» Provided data

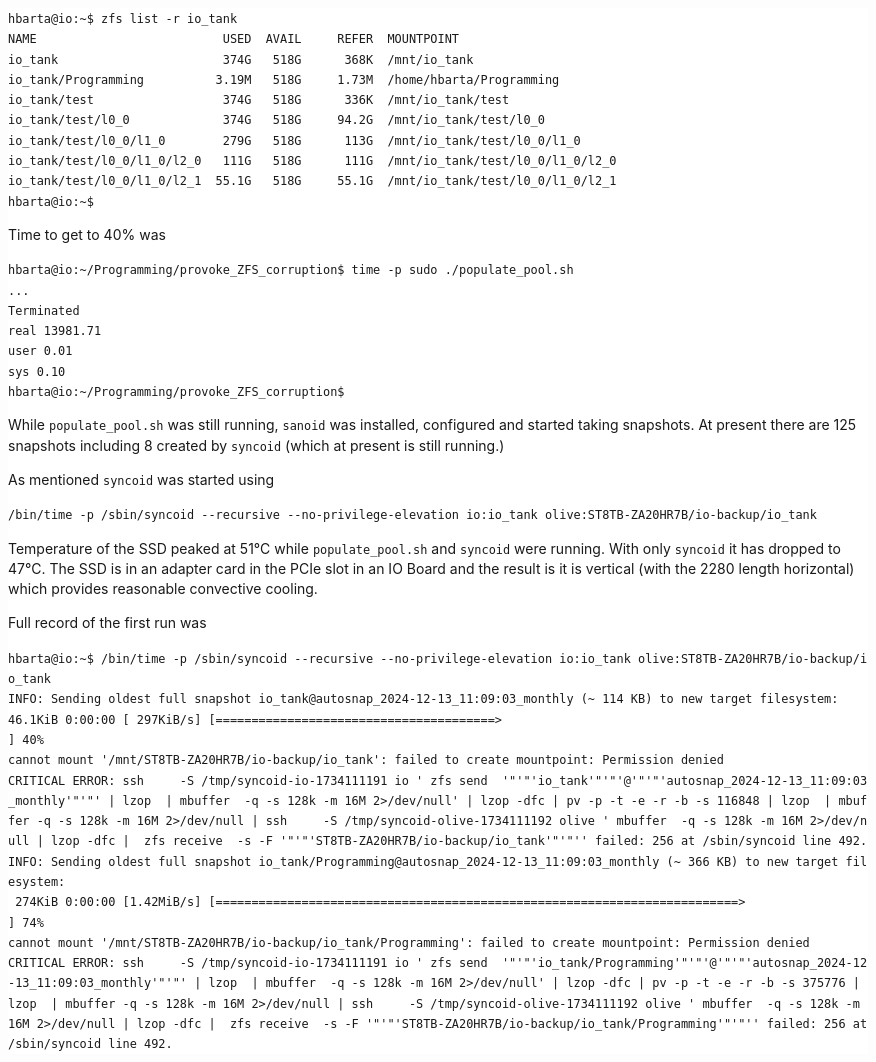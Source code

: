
 ```text
hbarta@io:~$ zfs list -r io_tank
NAME                          USED  AVAIL     REFER  MOUNTPOINT
io_tank                       374G   518G      368K  /mnt/io_tank
io_tank/Programming          3.19M   518G     1.73M  /home/hbarta/Programming
io_tank/test                  374G   518G      336K  /mnt/io_tank/test
io_tank/test/l0_0             374G   518G     94.2G  /mnt/io_tank/test/l0_0
io_tank/test/l0_0/l1_0        279G   518G      113G  /mnt/io_tank/test/l0_0/l1_0
io_tank/test/l0_0/l1_0/l2_0   111G   518G      111G  /mnt/io_tank/test/l0_0/l1_0/l2_0
io_tank/test/l0_0/l1_0/l2_1  55.1G   518G     55.1G  /mnt/io_tank/test/l0_0/l1_0/l2_1
hbarta@io:~$ 
```
Time to get to 40% was

```text
hbarta@io:~/Programming/provoke_ZFS_corruption$ time -p sudo ./populate_pool.sh 
...
Terminated
real 13981.71
user 0.01
sys 0.10
hbarta@io:~/Programming/provoke_ZFS_corruption$
```

While `populate_pool.sh` was still running, `sanoid` was installed, configured and started taking snapshots. At present there are 125 snapshots including 8 created by `syncoid` (which at present is still running.)

As mentioned `syncoid` was started using

```text
/bin/time -p /sbin/syncoid --recursive --no-privilege-elevation io:io_tank olive:ST8TB-ZA20HR7B/io-backup/io_tank
```

Temperature of the SSD peaked at 51°C while `populate_pool.sh` and `syncoid` were running. With only `syncoid` it has dropped to 47°C. The SSD is in an adapter card in the PCIe slot in an IO Board and the result is it is vertical (with the 2280 length horizontal) which provides reasonable convective cooling.

Full record of the first run was

```text
hbarta@io:~$ /bin/time -p /sbin/syncoid --recursive --no-privilege-elevation io:io_tank olive:ST8TB-ZA20HR7B/io-backup/io_tank
INFO: Sending oldest full snapshot io_tank@autosnap_2024-12-13_11:09:03_monthly (~ 114 KB) to new target filesystem:
46.1KiB 0:00:00 [ 297KiB/s] [=======================================>                                                            ] 40%            
cannot mount '/mnt/ST8TB-ZA20HR7B/io-backup/io_tank': failed to create mountpoint: Permission denied
CRITICAL ERROR: ssh     -S /tmp/syncoid-io-1734111191 io ' zfs send  '"'"'io_tank'"'"'@'"'"'autosnap_2024-12-13_11:09:03_monthly'"'"' | lzop  | mbuffer  -q -s 128k -m 16M 2>/dev/null' | lzop -dfc | pv -p -t -e -r -b -s 116848 | lzop  | mbuffer -q -s 128k -m 16M 2>/dev/null | ssh     -S /tmp/syncoid-olive-1734111192 olive ' mbuffer  -q -s 128k -m 16M 2>/dev/null | lzop -dfc |  zfs receive  -s -F '"'"'ST8TB-ZA20HR7B/io-backup/io_tank'"'"'' failed: 256 at /sbin/syncoid line 492.
INFO: Sending oldest full snapshot io_tank/Programming@autosnap_2024-12-13_11:09:03_monthly (~ 366 KB) to new target filesystem:
 274KiB 0:00:00 [1.42MiB/s] [=========================================================================>                          ] 74%            
cannot mount '/mnt/ST8TB-ZA20HR7B/io-backup/io_tank/Programming': failed to create mountpoint: Permission denied
CRITICAL ERROR: ssh     -S /tmp/syncoid-io-1734111191 io ' zfs send  '"'"'io_tank/Programming'"'"'@'"'"'autosnap_2024-12-13_11:09:03_monthly'"'"' | lzop  | mbuffer  -q -s 128k -m 16M 2>/dev/null' | lzop -dfc | pv -p -t -e -r -b -s 375776 | lzop  | mbuffer -q -s 128k -m 16M 2>/dev/null | ssh     -S /tmp/syncoid-olive-1734111192 olive ' mbuffer  -q -s 128k -m 16M 2>/dev/null | lzop -dfc |  zfs receive  -s -F '"'"'ST8TB-ZA20HR7B/io-backup/io_tank/Programming'"'"'' failed: 256 at /sbin/syncoid line 492.
```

» What to do
Copy every single line of the material above that holds "failed".

» Reply to the exercise
cannot mount '/mnt/ST8TB-ZA20HR7B/io-backup/io_tank': failed to create mountpoint: Permission denied
CRITICAL ERROR: ssh     -S /tmp/syncoid-io-1734111191 io ' zfs send  '"'"'io_tank'"'"'@'"'"'autosnap_2024-12-13_11:09:03_monthly'"'"' | lzop  | mbuffer  -q -s 128k -m 16M 2>/dev/null' | lzop -dfc | pv -p -t -e -r -b -s 116848 | lzop  | mbuffer -q -s 128k -m 16M 2>/dev/null | ssh     -S /tmp/syncoid-olive-1734111192 olive ' mbuffer  -q -s 128k -m 16M 2>/dev/null | lzop -dfc |  zfs receive  -s -F '"'"'ST8TB-ZA20HR7B/io-backup/io_tank'"'"'' failed: 256 at /sbin/syncoid line 492.
cannot mount '/mnt/ST8TB-ZA20HR7B/io-backup/io_tank/Programming': failed to create mountpoint: Permission denied
CRITICAL ERROR: ssh     -S /tmp/syncoid-io-1734111191 io ' zfs send  '"'"'io_tank/Programming'"'"'@'"'"'autosnap_2024-12-13_11:09:03_monthly'"'"' | lzop  | mbuffer  -q -s 128k -m 16M 2>/dev/null' | lzop -dfc | pv -p -t -e -r -b -s 375776 | lzop  | mbuffer -q -s 128k -m 16M 2>/dev/null | ssh     -S /tmp/syncoid-olive-1734111192 olive ' mbuffer  -q -s 128k -m 16M 2>/dev/null | lzop -dfc |  zfs receive  -s -F '"'"'ST8TB-ZA20HR7B/io-backup/io_tank/Programming'"'"'' failed: 256 at /sbin/syncoid line 492.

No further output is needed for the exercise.